▸ **Directions for this task**:
What are the lines from the top of the entries through the one with "- Return an empty string."? Write them out exactly, with no pictures.

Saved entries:
++++++++++

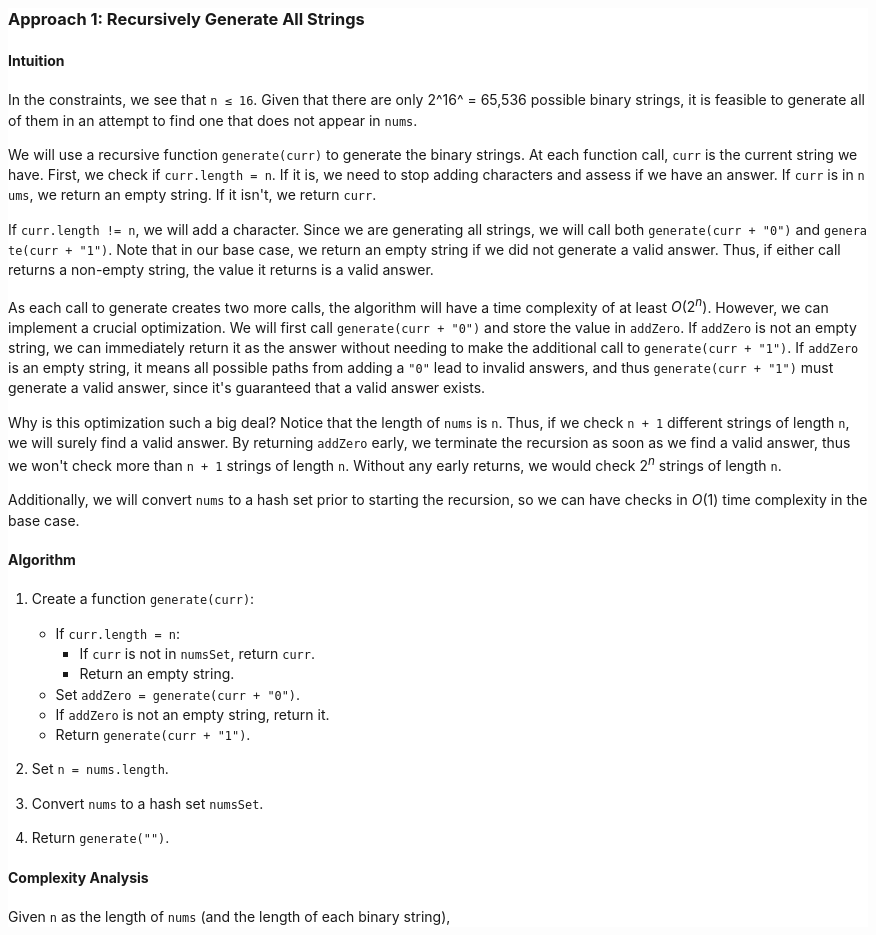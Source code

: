 ### Approach 1: Recursively Generate All Strings

#### Intuition

In the constraints, we see that `n ≤ 16`. Given that there are only 2^16^ = 65,536 possible binary strings, it is feasible to generate all of them in an attempt to find one that does not appear in `nums`.

We will use a recursive function `generate(curr)` to generate the binary strings. At each function call, `curr` is the current string we have. First, we check if `curr.length = n`. If it is, we need to stop adding characters and assess if we have an answer. If `curr` is in `nums`, we return an empty string. If it isn't, we return `curr`.

If `curr.length != n`, we will add a character. Since we are generating all strings, we will call both `generate(curr + "0")` and `generate(curr + "1")`. Note that in our base case, we return an empty string if we did not generate a valid answer. Thus, if either call returns a non-empty string, the value it returns is a valid answer.

As each call to generate creates two more calls, the algorithm will have a time complexity of at least $O(2^n)$. However, we can implement a crucial optimization. We will first call `generate(curr + "0")` and store the value in `addZero`. If `addZero` is not an empty string, we can immediately return it as the answer without needing to make the additional call to `generate(curr + "1")`. If `addZero` is an empty string, it means all possible paths from adding a `"0"` lead to invalid answers, and thus `generate(curr + "1")` must generate a valid answer, since it's guaranteed that a valid answer exists.

Why is this optimization such a big deal? Notice that the length of `nums` is `n`. Thus, if we check `n + 1` different strings of length `n`, we will surely find a valid answer. By returning `addZero` early, we terminate the recursion as soon as we find a valid answer, thus we won't check more than `n + 1` strings of length `n`. Without any early returns, we would check $2^n$ strings of length `n`.

Additionally, we will convert `nums` to a hash set prior to starting the recursion, so we can have checks in $O(1)$ time complexity in the base case.

#### Algorithm

1. Create a function `generate(curr)`:

    - If `curr.length = n`:
        - If `curr` is not in `numsSet`, return `curr`.
        - Return an empty string.
    - Set `addZero = generate(curr + "0")`.
    - If `addZero` is not an empty string, return it.
    - Return `generate(curr + "1")`.

2. Set `n = nums.length`.

3. Convert `nums` to a hash set `numsSet`.

4. Return `generate("")`.

#### Complexity Analysis

Given `n` as the length of `nums` (and the length of each binary string),
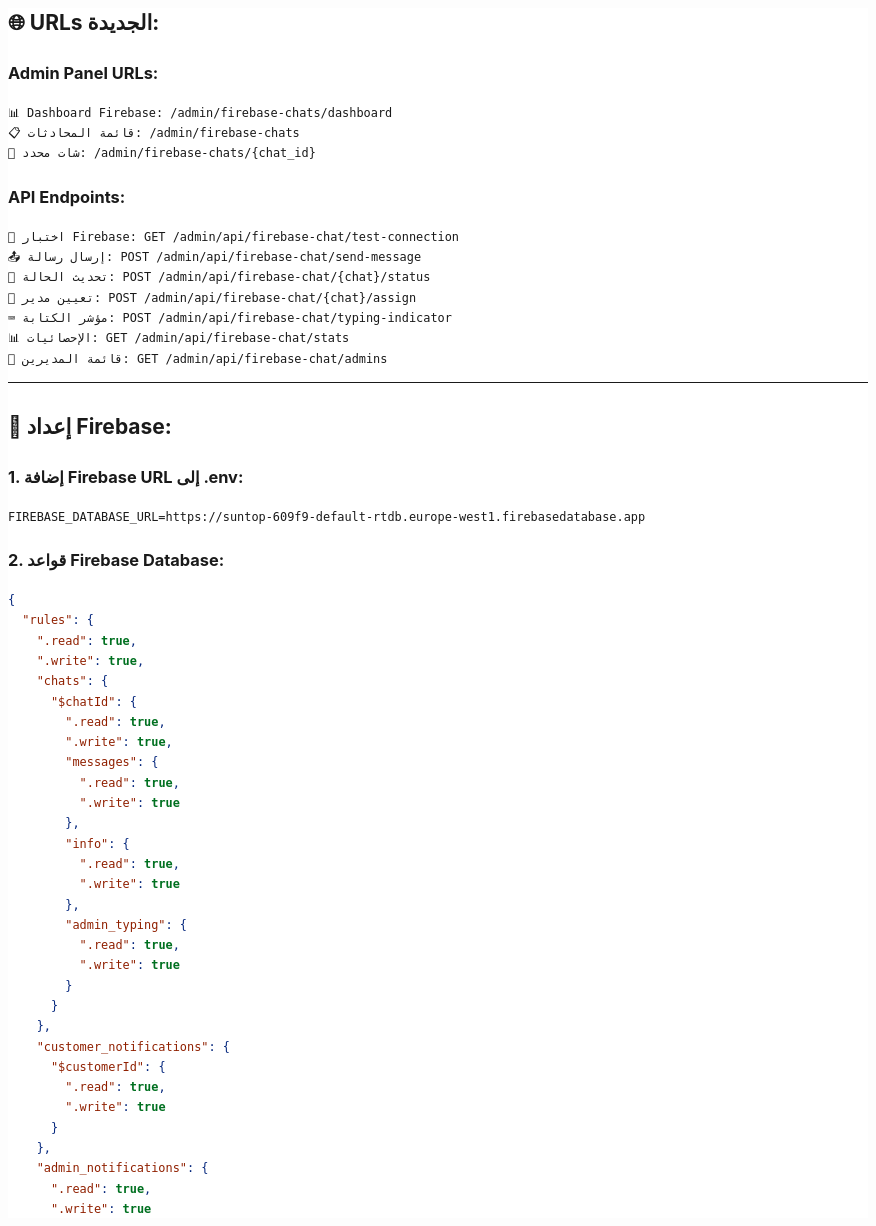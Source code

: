 
## 🌐 **URLs الجديدة:**

### **Admin Panel URLs:**
```
📊 Dashboard Firebase: /admin/firebase-chats/dashboard
📋 قائمة المحادثات: /admin/firebase-chats
💬 شات محدد: /admin/firebase-chats/{chat_id}
```

### **API Endpoints:**
```
🧪 اختبار Firebase: GET /admin/api/firebase-chat/test-connection
📤 إرسال رسالة: POST /admin/api/firebase-chat/send-message
🔄 تحديث الحالة: POST /admin/api/firebase-chat/{chat}/status
👤 تعيين مدير: POST /admin/api/firebase-chat/{chat}/assign
⌨️ مؤشر الكتابة: POST /admin/api/firebase-chat/typing-indicator
📊 الإحصائيات: GET /admin/api/firebase-chat/stats
👥 قائمة المديرين: GET /admin/api/firebase-chat/admins
```

---

## 🔧 **إعداد Firebase:**

### **1. إضافة Firebase URL إلى .env:**
```env
FIREBASE_DATABASE_URL=https://suntop-609f9-default-rtdb.europe-west1.firebasedatabase.app
```

### **2. قواعد Firebase Database:**
```json
{
  "rules": {
    ".read": true,
    ".write": true,
    "chats": {
      "$chatId": {
        ".read": true,
        ".write": true,
        "messages": {
          ".read": true,
          ".write": true
        },
        "info": {
          ".read": true,
          ".write": true
        },
        "admin_typing": {
          ".read": true,
          ".write": true
        }
      }
    },
    "customer_notifications": {
      "$customerId": {
        ".read": true,
        ".write": true
      }
    },
    "admin_notifications": {
      ".read": true,
      ".write": true
```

++++++++++

▸ **Exercise solution**:
Source code

: ### Approach 1: Recursively Generate All Strings

#### Intuition

In the constraints, we see that `n ≤ 16`. Given that there are only 2^16^ = 65,536 possible binary strings, it is feasible to generate all of them in an attempt to find one that does not appear in `nums`.

We will use a recursive function `generate(curr)` to generate the binary strings. At each function call, `curr` is the current string we have. First, we check if `curr.length = n`. If it is, we need to stop adding characters and assess if we have an answer. If `curr` is in `nums`, we return an empty string. If it isn't, we return `curr`.

If `curr.length != n`, we will add a character. Since we are generating all strings, we will call both `generate(curr + "0")` and `generate(curr + "1")`. Note that in our base case, we return an empty string if we did not generate a valid answer. Thus, if either call returns a non-empty string, the value it returns is a valid answer.

As each call to generate creates two more calls, the algorithm will have a time complexity of at least $O(2^n)$. However, we can implement a crucial optimization. We will first call `generate(curr + "0")` and store the value in `addZero`. If `addZero` is not an empty string, we can immediately return it as the answer without needing to make the additional call to `generate(curr + "1")`. If `addZero` is an empty string, it means all possible paths from adding a `"0"` lead to invalid answers, and thus `generate(curr + "1")` must generate a valid answer, since it's guaranteed that a valid answer exists.

Why is this optimization such a big deal? Notice that the length of `nums` is `n`. Thus, if we check `n + 1` different strings of length `n`, we will surely find a valid answer. By returning `addZero` early, we terminate the recursion as soon as we find a valid answer, thus we won't check more than `n + 1` strings of length `n`. Without any early returns, we would check $2^n$ strings of length `n`.

Additionally, we will convert `nums` to a hash set prior to starting the recursion, so we can have checks in $O(1)$ time complexity in the base case.

#### Algorithm

1. Create a function `generate(curr)`:

    - If `curr.length = n`:
        - If `curr` is not in `numsSet`, return `curr`.
        - Return an empty string.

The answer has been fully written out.